Ainsi, les auteurs ont pu améliorer la stratégie Split-GFP, déjà décrite, pour la rendre plus efficace pour visualiser les sites de contact membranaires, en réduisant les effets indésirables causés par la surexpression protéique. Cette stratégie peut être utilisée qualitativement pour visualiser la morphologie des sites de contact membranaires, aussi bien que quantitativement via la mesure des intensités de fluorescence des GFP au niveau des sites de contact membranaires pour en estimer leur nombre. Par ailleurs, les auteurs ont pu mesurer des variations de fluorescence au niveau de ces sites de contact membranaires à l’aide d’une lignée knock out (KO) pour des tethering factors du complexe ERMES. Cela montre que cette approche peut également permettre de comprendre le rôle de certaines protéines présentes au niveau de ces sites de contact membranaires et éventuellement d’en identifier de nouvelles.

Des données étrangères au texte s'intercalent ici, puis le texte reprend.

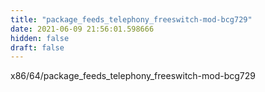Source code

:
 ```yaml
---
title: "package_feeds_telephony_freeswitch-mod-bcg729"
date: 2021-06-09 21:56:01.598666
hidden: false
draft: false
---
```


x86/64/package_feeds_telephony_freeswitch-mod-bcg729

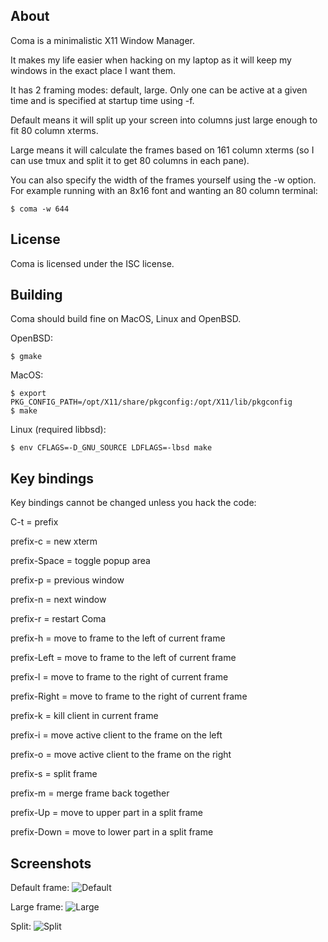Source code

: About
-----

Coma is a minimalistic X11 Window Manager.

It makes my life easier when hacking on my laptop as it will keep
my windows in the exact place I want them.

It has 2 framing modes: default, large. Only one can be active at
a given time and is specified at startup time using -f.

Default means it will split up your screen into columns just large
enough to fit 80 column xterms.

Large means it will calculate the frames based on 161 column xterms
(so I can use tmux and split it to get 80 columns in each pane).

You can also specify the width of the frames yourself using the -w
option. For example running with an 8x16 font and wanting an 80 column
terminal:

```
$ coma -w 644
```

License
-------
Coma is licensed under the ISC license.

Building
--------

Coma should build fine on MacOS, Linux and OpenBSD.

OpenBSD:
```
$ gmake
```

MacOS:
```
$ export PKG_CONFIG_PATH=/opt/X11/share/pkgconfig:/opt/X11/lib/pkgconfig
$ make
```

Linux (required libbsd):
```
$ env CFLAGS=-D_GNU_SOURCE LDFLAGS=-lbsd make
```

Key bindings
------------
Key bindings cannot be changed unless you hack the code:

C-t = prefix

prefix-c     = new xterm

prefix-Space = toggle popup area

prefix-p     = previous window

prefix-n     = next window

prefix-r     = restart Coma

prefix-h     = move to frame to the left of current frame

prefix-Left  = move to frame to the left of current frame

prefix-l     = move to frame to the right of current frame

prefix-Right = move to frame to the right of current frame

prefix-k     = kill client in current frame

prefix-i     = move active client to the frame on the left

prefix-o     = move active client to the frame on the right

prefix-s     = split frame

prefix-m     = merge frame back together

prefix-Up    = move to upper part in a split frame

prefix-Down  = move to lower part in a split frame

Screenshots
-----------

Default frame:
![Default](https://git.kore.io/coma-default.png?raw=true)

Large frame:
![Large](https://git.kore.io/coma-large.png?raw=true)

Split:
![Split](https://git.kore.io/coma-split.png?raw=true)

En effet, la majorité des protéines impliquées dans les sites de contact membranaires est encore inconnue aujourd’hui. Finalement, cette stratégie permettrait aussi de détecter des pathologies dans lesquelles on observe l’altération des sites de contact entre organites, comme dans le diabète de type 2 [8], et pouvoir peut-être contribuer au développement de nouvelles stratégies thérapeutiques pour le traitement de ces maladies.

Liens d’intérêt

Les auteurs déclarent n’avoir aucun lien d’intérêt concernant les données publiées dans cet article.

Références

  1. Eisenberg-Bord M, Shai N, Schuldiner M, Bohnert M. A Tether Is a Tether Is a Tether: Tethering at Membrane Contact Sites. Dev Cell 2016 ; 39 : 395–409. [CrossRef] [PubMed] [Google Scholar]
  2. Cohen S, Valm AM, Lippincott-Schwartz J. Interacting organelles. Curr Opin Cell Biol 2018 ; 53 : 84–91. [CrossRef] [PubMed] [Google Scholar]
  3. Kornmann B. The endoplasmic reticulum-mitochondria encounter structure: coordinating lipid metabolism across membranes. Biol Chem 2020 ; 401 : 811–20. [CrossRef] [PubMed] [Google Scholar]
  4. Kakimoto Y, Tashiro S, Kojima R, et al. Visualizing multiple inter-organelle contact sites using the organelle-targeted split-GFP system. Sci Rep 2018 ; 8 : 6175. [CrossRef] [PubMed] [Google Scholar]
  5. Tashiro S, Kakimoto Y, Shinmyo M, et al. Improved Split-GFP Systems for Visualizing Organelle Contact Sites in Yeast and Human Cells. Front Cell Dev Biol 2020 ; 8 : 571388. [CrossRef] [PubMed] [Google Scholar]
  6. Gietz RD, Schiestl RH. High-efficiency yeast transformation using the LiAc/SS carrier DNA/PEG method. Nat Protoc 2007 ; 2 : 31–4. [CrossRef] [PubMed] [Google Scholar]
  7. Kornmann B, Currie E, Collins SR, et al. An ER-mitochondria tethering complex revealed by a synthetic biology screen. Science 2009 ; 325 : 477–81. [CrossRef] [PubMed] [Google Scholar]
  8. Madec AM, Perrier J, Panthu B, Dingreville F. Role of mitochondria-associated endoplasmic reticulum membrane (MAMs) interactions and calcium exchange in the development of type 2 diabetes. Int Rev Cell Mol Biol 2021 ; 363 : 169–202. [CrossRef] [PubMed] [Google Scholar]

Liste des figures

thumbnail Figure 1.

Schéma du système Split-GFP au niveau d’un site de contact membranaire chez la levure. Le site de contact membranaire entre le réticulum endoplasmique et la mitochondrie est assuré par le complexe ERMES (ER-mitochondria encounter structure). Il est formé de quatre protéines distinctes chez la levure : Maintenance of mitochondrial morphology protein 1 (Mmm1), Mitochondrial distribution and morphology protein 12 (Mdm12), Mitochondrial distribution and morphology protein 34 (Mdm34) et Mitochondrial distribution and morphology protein 10 (Mdm10). Le complexe ERMES permet d’assurer les échanges de phospholipides entre les mitochondries et le réticulum endoplasmique. Les feuillets 1-10 (le gros fragment) de la GFP sont fusionnés avec la protéine Tom71 qui est une protéine membranaire de la mitochondrie. L’autre fragment, composé du feuillet 11, est fusionné à la protéine Ifa38 qui est une protéine membranaire du réticulum endoplasmique. Lorsque les membranes du réticulum et de la mitochondrie se rapprochent, grâce au complexe ERMES, le feuillet GFP11 se lie dans la structure « tonneau » des feuillet GFP1-10. La protéine GFP est alors reconstituée et émettra une fluorescence si elle est excitée. Ainsi, la fluorescence émise témoignera de la présence d’un site de contact membranaire.